» The problem
If a line in the listing below has the string "compile", copy it out.

START Dataset content

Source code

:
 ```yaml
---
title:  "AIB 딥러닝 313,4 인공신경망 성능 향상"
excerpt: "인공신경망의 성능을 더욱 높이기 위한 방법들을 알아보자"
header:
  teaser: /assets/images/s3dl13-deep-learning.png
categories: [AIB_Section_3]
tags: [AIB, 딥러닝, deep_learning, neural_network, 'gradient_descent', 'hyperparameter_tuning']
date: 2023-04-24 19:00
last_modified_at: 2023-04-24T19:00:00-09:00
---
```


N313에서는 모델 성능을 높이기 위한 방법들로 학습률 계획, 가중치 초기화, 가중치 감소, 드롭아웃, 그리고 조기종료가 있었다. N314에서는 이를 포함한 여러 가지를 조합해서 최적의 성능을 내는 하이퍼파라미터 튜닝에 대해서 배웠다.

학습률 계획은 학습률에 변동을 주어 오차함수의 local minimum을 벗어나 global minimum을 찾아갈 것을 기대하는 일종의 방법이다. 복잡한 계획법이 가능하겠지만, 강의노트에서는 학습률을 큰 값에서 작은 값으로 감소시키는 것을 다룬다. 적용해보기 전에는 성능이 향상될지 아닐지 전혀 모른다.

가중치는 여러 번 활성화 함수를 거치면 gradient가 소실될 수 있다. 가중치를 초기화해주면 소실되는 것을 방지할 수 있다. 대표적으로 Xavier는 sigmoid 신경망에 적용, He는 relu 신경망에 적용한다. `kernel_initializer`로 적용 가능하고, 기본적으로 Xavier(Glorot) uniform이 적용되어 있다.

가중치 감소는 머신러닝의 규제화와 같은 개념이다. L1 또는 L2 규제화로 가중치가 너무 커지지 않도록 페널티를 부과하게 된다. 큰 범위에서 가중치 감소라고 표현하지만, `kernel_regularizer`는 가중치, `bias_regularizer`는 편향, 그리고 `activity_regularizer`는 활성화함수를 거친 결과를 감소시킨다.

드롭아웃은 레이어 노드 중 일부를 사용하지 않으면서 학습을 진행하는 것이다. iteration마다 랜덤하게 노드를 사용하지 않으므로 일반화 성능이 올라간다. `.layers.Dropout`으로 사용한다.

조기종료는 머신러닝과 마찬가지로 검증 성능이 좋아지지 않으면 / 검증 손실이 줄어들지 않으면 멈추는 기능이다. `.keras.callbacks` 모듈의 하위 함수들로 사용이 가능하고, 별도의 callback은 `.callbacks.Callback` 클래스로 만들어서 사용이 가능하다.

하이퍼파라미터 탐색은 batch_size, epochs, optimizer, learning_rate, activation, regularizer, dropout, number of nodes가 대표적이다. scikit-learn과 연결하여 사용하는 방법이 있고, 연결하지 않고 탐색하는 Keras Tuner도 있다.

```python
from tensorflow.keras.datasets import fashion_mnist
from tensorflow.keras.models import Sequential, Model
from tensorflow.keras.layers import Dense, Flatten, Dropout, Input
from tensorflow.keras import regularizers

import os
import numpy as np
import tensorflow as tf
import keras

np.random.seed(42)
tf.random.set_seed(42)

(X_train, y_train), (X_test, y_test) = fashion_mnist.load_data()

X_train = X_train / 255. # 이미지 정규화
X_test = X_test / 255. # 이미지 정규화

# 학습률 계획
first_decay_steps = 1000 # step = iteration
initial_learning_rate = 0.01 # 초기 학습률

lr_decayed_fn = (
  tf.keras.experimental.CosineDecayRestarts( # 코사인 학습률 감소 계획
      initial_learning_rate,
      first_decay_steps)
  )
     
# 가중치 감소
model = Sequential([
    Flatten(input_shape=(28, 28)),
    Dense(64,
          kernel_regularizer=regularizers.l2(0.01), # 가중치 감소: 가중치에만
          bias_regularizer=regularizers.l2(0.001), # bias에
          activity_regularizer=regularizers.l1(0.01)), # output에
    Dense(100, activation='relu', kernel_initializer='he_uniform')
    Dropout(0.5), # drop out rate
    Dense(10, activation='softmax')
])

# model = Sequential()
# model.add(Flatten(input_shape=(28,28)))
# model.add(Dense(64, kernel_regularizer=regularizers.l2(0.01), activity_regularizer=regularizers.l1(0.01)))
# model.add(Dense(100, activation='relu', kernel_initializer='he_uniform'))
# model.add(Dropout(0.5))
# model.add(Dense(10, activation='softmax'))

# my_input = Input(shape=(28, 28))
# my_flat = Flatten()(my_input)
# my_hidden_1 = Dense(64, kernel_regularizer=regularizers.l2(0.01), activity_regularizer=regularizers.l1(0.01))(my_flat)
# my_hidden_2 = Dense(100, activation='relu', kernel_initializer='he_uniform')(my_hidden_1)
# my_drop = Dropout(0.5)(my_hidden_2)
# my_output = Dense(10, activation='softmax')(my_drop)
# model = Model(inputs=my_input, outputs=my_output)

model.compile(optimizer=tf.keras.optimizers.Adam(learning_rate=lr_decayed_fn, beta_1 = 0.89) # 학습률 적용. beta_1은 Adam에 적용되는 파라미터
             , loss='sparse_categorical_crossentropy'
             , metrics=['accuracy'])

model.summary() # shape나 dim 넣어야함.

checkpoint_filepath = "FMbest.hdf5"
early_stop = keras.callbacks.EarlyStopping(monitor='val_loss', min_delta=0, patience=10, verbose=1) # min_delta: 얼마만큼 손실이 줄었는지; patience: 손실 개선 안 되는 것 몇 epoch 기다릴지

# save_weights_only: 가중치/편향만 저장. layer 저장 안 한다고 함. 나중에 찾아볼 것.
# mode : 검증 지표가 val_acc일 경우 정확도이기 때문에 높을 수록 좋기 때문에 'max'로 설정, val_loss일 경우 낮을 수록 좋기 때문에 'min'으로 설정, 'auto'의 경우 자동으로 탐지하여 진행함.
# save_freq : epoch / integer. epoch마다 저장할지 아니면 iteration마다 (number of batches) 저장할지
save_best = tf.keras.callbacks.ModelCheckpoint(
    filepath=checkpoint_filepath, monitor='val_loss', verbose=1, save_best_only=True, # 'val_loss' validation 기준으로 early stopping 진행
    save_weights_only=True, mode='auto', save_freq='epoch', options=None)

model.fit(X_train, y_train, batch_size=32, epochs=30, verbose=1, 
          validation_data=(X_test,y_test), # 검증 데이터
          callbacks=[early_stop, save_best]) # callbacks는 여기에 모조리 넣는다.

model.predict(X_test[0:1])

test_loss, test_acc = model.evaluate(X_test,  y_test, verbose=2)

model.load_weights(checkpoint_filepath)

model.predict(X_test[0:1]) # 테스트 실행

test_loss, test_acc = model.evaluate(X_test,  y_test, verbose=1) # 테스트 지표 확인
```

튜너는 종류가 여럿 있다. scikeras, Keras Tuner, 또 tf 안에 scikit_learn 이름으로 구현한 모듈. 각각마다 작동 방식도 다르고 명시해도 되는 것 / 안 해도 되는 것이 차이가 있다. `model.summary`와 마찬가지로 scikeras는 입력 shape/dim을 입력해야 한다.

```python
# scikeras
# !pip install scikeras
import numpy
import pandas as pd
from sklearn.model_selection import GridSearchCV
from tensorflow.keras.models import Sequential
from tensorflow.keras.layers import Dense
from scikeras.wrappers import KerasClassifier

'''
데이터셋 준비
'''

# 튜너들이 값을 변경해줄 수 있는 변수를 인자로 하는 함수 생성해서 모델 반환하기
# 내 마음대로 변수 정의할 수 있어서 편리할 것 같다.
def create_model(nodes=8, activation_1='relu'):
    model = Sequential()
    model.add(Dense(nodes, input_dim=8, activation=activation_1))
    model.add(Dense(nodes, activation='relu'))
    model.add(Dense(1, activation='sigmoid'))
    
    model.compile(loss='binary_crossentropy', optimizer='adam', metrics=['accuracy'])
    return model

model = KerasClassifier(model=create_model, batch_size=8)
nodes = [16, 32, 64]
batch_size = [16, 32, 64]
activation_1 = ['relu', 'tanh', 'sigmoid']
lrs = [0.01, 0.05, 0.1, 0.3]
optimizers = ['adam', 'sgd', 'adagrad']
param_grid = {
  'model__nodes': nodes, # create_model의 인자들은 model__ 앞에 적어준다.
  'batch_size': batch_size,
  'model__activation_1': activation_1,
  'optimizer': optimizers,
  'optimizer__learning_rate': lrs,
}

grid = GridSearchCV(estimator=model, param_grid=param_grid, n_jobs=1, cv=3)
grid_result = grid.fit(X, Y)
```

END Dataset content

» Result
model.compile(optimizer=tf.keras.optimizers.Adam(learning_rate=lr_decayed_fn, beta_1 = 0.89) # 학습률 적용. beta_1은 Adam에 적용되는 파라미터
    model.compile(loss='binary_crossentropy', optimizer='adam', metrics=['accuracy'])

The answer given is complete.